[Stored data entries]
============
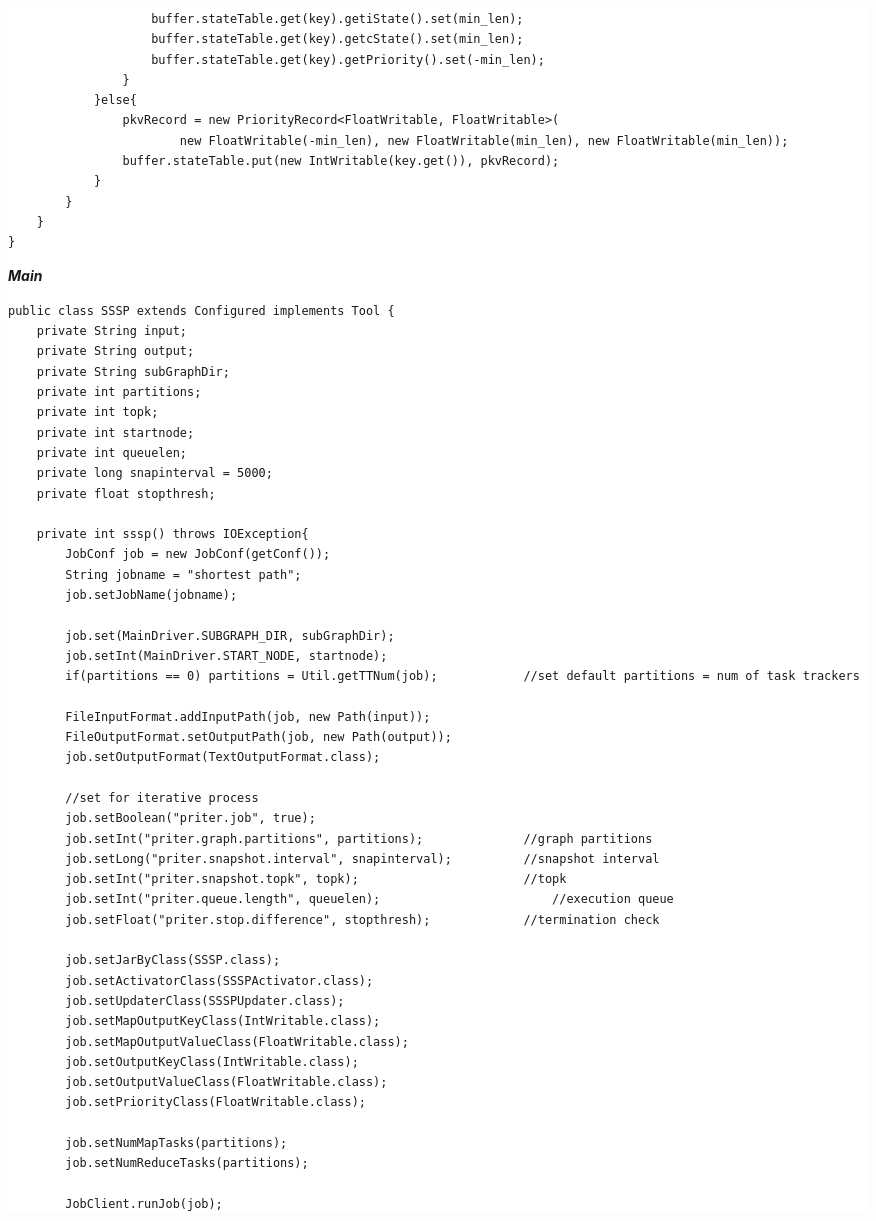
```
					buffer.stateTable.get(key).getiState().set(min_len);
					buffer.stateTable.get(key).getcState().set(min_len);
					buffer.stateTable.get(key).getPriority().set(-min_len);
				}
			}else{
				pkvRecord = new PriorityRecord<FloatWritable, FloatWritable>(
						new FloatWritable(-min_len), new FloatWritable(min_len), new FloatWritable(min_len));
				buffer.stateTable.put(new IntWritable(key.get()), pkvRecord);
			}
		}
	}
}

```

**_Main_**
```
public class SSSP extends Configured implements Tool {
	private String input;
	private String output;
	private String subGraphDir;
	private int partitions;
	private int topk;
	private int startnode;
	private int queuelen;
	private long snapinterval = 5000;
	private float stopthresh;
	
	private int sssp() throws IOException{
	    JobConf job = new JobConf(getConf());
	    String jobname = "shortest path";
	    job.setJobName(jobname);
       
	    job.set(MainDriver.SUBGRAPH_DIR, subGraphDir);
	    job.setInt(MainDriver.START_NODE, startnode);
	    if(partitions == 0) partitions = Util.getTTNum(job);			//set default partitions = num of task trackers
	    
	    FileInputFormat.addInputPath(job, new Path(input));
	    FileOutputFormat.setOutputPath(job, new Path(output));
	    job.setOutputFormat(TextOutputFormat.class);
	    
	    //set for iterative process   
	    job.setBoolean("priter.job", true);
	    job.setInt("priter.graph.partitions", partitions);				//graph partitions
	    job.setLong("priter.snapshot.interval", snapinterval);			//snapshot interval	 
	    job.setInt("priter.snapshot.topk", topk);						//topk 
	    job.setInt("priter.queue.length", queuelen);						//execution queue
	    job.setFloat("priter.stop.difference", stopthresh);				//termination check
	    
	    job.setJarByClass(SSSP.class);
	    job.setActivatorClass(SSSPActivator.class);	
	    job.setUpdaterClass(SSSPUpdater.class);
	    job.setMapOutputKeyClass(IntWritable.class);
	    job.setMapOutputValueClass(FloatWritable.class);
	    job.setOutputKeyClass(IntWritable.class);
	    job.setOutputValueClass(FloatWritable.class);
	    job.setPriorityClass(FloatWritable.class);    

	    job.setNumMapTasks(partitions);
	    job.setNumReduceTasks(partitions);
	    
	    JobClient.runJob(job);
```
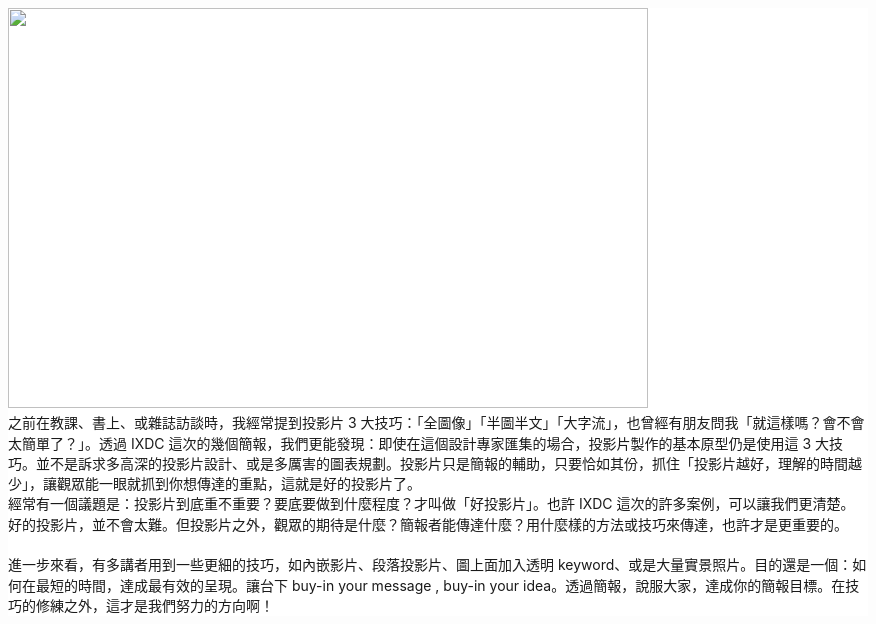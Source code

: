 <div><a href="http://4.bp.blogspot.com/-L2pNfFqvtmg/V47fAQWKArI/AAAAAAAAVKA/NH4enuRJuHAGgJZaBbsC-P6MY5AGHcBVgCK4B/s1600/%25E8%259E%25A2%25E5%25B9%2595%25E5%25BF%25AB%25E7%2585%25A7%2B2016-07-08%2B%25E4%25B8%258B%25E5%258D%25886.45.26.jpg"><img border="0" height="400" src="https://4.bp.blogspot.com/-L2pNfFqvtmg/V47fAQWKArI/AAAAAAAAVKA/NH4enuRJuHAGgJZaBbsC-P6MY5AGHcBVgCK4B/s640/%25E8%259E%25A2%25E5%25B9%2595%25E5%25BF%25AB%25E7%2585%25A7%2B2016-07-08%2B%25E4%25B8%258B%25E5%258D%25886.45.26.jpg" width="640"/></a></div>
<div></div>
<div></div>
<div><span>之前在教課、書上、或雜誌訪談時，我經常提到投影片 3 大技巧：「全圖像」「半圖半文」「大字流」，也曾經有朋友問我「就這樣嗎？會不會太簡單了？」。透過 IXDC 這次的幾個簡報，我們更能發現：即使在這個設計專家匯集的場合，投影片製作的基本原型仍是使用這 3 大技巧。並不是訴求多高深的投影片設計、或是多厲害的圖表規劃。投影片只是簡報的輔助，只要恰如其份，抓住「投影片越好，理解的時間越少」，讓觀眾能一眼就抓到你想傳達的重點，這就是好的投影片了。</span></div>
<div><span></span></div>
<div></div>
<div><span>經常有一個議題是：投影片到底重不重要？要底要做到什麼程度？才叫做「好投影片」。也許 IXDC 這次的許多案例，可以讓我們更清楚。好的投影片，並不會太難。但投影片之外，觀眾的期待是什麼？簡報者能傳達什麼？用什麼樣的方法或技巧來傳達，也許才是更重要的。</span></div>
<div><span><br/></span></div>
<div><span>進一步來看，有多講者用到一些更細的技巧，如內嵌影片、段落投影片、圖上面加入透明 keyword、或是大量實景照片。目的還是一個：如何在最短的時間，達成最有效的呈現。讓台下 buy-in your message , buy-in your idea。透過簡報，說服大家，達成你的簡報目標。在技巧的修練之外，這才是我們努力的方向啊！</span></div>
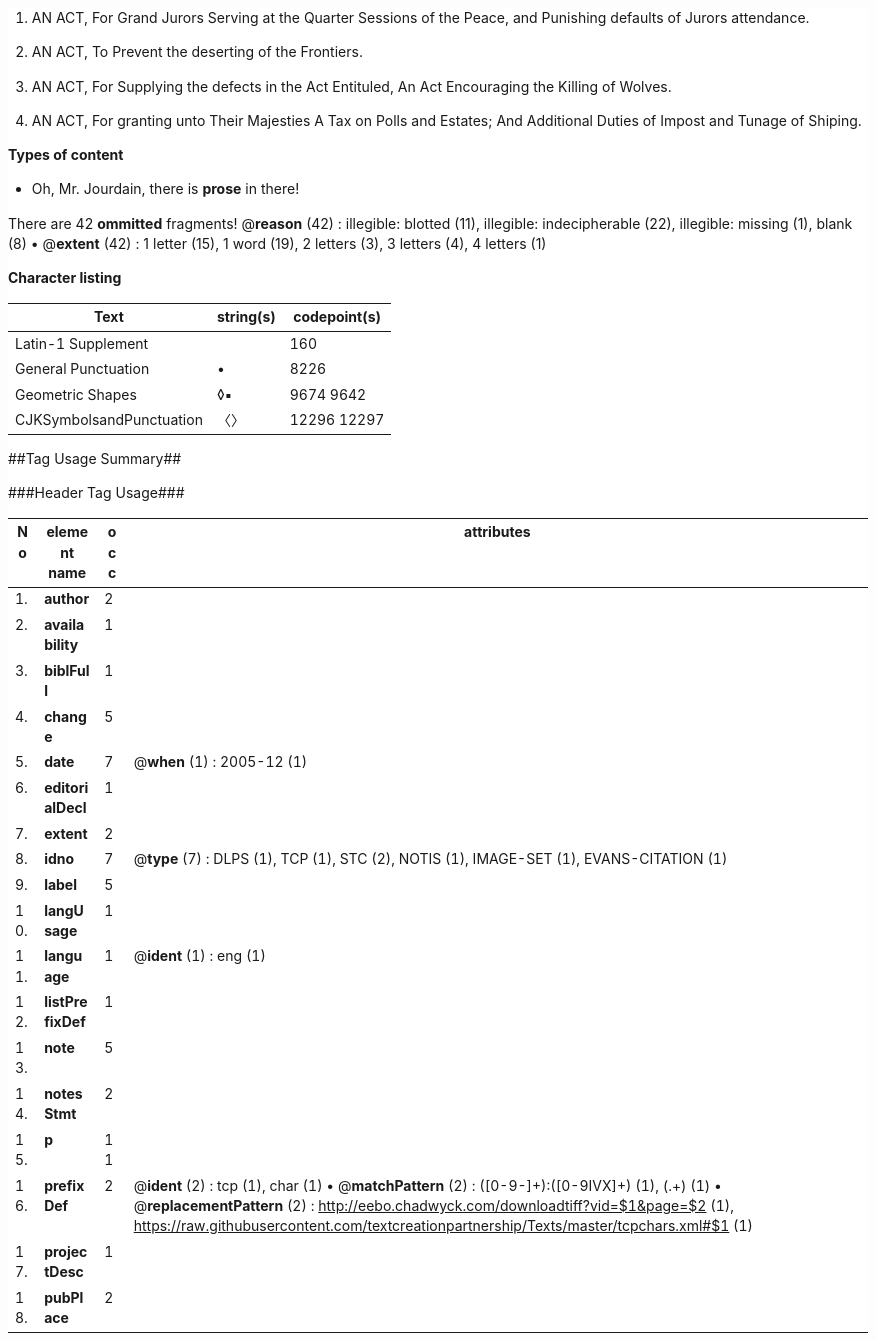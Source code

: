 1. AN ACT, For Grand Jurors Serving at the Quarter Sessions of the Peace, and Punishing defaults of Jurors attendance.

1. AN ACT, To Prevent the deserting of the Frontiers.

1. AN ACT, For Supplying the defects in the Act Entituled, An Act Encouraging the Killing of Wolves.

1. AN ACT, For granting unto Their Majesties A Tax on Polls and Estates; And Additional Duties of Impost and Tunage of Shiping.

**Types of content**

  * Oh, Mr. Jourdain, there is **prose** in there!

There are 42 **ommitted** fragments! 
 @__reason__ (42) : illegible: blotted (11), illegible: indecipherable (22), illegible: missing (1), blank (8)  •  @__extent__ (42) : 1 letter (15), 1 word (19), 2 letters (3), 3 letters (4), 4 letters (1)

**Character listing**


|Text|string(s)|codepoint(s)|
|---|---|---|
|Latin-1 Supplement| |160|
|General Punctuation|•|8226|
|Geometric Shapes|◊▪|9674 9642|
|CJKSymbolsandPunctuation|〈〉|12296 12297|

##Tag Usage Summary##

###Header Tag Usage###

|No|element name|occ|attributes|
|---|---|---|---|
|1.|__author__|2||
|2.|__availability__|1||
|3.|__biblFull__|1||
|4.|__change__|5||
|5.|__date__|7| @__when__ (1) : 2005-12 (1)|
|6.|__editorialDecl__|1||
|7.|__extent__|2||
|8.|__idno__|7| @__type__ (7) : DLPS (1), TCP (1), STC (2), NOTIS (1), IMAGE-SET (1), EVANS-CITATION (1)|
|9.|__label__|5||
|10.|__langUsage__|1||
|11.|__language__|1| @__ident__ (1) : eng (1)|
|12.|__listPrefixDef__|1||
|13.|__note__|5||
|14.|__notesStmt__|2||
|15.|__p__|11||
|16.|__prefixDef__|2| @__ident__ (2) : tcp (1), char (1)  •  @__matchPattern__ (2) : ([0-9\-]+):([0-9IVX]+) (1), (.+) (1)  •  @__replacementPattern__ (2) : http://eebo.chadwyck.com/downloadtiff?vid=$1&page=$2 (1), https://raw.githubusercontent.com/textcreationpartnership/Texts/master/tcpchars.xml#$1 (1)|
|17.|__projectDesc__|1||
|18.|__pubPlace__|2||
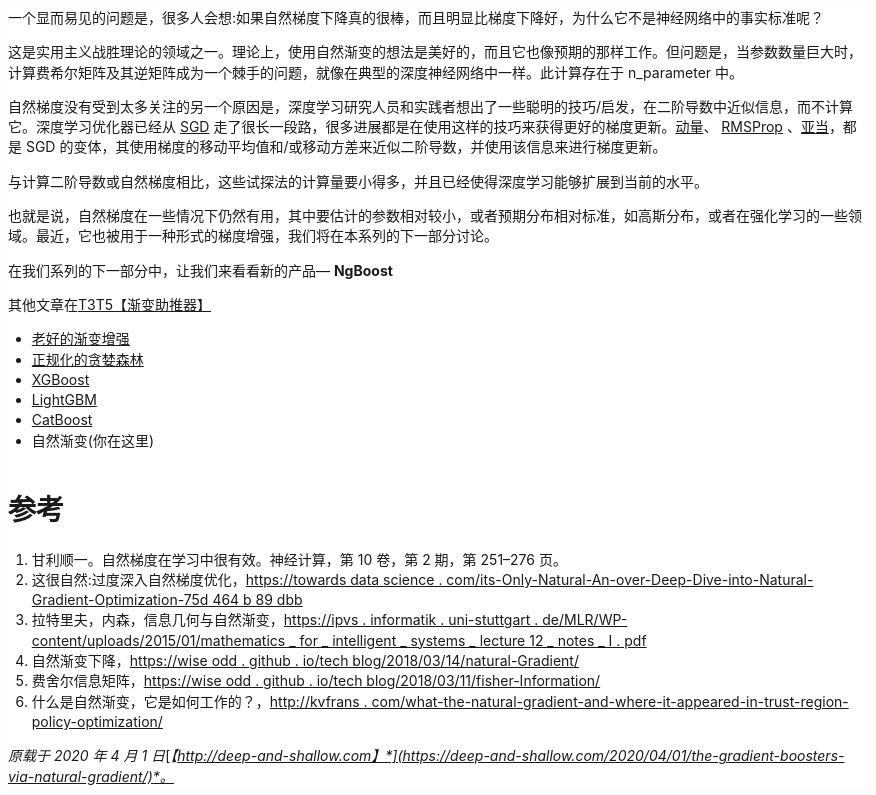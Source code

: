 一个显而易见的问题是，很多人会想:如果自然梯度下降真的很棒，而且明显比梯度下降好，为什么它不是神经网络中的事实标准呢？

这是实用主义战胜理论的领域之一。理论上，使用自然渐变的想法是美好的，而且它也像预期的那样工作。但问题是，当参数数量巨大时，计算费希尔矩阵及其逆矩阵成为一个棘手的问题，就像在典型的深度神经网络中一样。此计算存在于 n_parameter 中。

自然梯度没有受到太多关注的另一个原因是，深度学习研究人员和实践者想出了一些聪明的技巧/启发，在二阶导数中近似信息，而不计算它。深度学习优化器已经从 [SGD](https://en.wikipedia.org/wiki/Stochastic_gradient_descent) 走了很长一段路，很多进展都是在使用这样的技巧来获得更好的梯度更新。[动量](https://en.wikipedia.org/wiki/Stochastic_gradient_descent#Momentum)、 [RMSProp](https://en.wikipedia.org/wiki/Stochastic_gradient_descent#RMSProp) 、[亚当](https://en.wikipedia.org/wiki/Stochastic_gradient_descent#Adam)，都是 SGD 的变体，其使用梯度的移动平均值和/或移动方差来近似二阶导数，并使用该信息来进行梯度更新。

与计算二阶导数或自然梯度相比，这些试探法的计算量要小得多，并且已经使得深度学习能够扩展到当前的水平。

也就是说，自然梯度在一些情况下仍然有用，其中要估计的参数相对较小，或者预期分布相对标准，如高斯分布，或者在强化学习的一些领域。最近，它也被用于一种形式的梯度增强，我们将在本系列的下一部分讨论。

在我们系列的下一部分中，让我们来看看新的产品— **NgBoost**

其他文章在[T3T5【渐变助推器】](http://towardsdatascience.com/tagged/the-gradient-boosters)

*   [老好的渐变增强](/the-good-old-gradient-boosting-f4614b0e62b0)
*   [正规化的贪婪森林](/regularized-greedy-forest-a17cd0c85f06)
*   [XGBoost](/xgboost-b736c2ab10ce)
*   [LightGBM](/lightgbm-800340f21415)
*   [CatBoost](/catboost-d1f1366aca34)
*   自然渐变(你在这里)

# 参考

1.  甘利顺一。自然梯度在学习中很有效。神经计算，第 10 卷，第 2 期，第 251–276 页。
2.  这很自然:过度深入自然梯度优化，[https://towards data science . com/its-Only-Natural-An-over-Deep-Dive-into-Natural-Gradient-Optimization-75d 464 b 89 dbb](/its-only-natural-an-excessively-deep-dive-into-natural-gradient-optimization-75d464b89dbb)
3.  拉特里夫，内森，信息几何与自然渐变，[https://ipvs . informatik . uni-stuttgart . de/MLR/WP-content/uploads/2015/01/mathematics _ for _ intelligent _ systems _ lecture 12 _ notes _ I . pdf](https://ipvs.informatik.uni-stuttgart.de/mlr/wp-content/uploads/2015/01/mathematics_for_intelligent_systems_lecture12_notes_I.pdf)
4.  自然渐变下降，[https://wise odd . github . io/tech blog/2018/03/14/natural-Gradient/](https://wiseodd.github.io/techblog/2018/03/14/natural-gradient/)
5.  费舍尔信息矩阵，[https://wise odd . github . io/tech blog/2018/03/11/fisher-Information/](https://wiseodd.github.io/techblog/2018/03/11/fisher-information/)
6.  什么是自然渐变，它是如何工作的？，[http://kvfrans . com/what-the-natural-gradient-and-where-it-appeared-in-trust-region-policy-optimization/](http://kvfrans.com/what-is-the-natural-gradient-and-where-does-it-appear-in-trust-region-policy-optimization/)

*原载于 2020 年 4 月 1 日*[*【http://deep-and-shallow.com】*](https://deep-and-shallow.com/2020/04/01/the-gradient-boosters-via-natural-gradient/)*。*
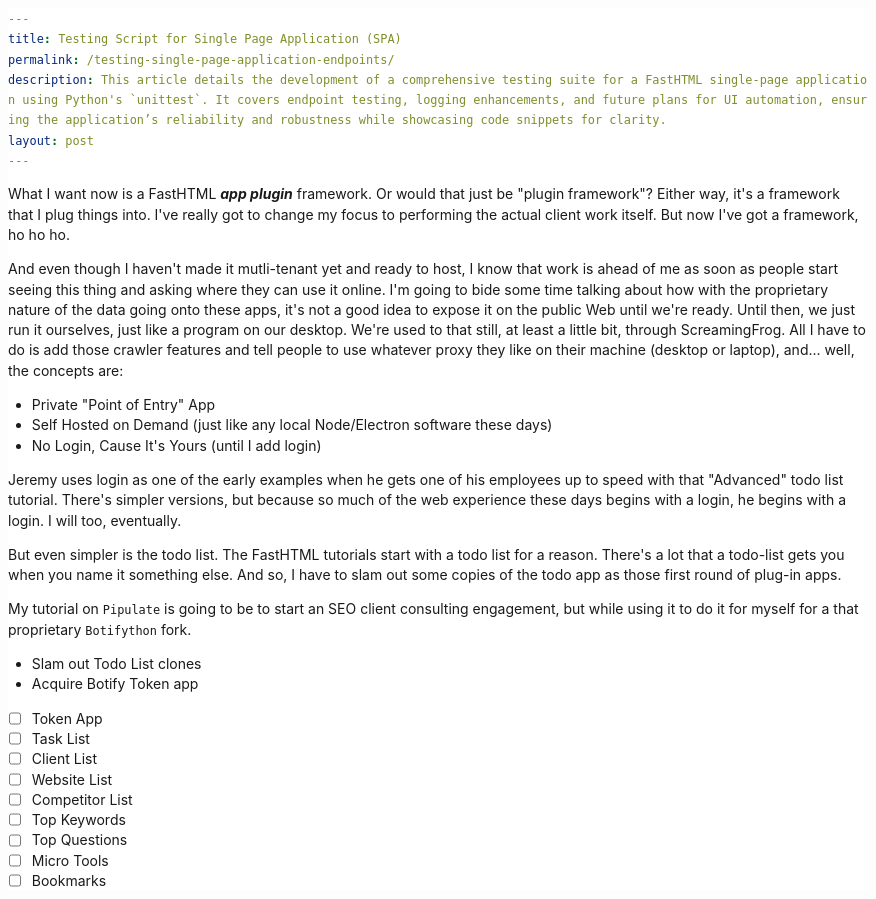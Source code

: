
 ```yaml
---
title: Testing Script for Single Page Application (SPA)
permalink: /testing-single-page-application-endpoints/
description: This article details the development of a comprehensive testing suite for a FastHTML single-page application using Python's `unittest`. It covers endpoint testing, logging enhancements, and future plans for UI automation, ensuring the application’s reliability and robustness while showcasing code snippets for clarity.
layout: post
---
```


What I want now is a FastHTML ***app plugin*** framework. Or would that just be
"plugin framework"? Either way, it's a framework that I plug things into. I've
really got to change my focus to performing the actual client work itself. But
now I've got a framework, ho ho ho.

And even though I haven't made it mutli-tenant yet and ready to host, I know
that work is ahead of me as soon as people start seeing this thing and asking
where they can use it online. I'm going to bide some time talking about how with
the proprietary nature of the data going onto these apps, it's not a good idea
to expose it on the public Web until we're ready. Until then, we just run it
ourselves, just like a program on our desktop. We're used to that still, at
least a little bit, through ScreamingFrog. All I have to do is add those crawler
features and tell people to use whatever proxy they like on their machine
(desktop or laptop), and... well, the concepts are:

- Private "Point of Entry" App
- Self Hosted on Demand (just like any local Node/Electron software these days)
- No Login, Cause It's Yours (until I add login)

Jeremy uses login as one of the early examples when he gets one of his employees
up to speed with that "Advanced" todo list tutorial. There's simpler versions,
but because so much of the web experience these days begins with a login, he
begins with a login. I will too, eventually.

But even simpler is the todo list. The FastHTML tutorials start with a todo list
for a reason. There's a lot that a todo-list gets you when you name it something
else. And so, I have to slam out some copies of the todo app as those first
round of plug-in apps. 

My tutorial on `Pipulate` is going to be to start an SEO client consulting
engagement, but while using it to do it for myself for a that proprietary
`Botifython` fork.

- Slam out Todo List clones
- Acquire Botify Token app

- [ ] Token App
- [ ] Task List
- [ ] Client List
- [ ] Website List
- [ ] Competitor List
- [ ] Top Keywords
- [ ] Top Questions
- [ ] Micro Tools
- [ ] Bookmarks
============
TASK TO CARRY OUT:
Retrieve each line from the records above where the word "tech" occurs.

EXERCISE RESULT:
4.  自然渐变下降，[https://wise odd . github . io/tech blog/2018/03/14/natural-Gradient/](https://wiseodd.github.io/techblog/2018/03/14/natural-gradient/)
5.  费舍尔信息矩阵，[https://wise odd . github . io/tech blog/2018/03/11/fisher-Information/](https://wiseodd.github.io/techblog/2018/03/11/fisher-information/)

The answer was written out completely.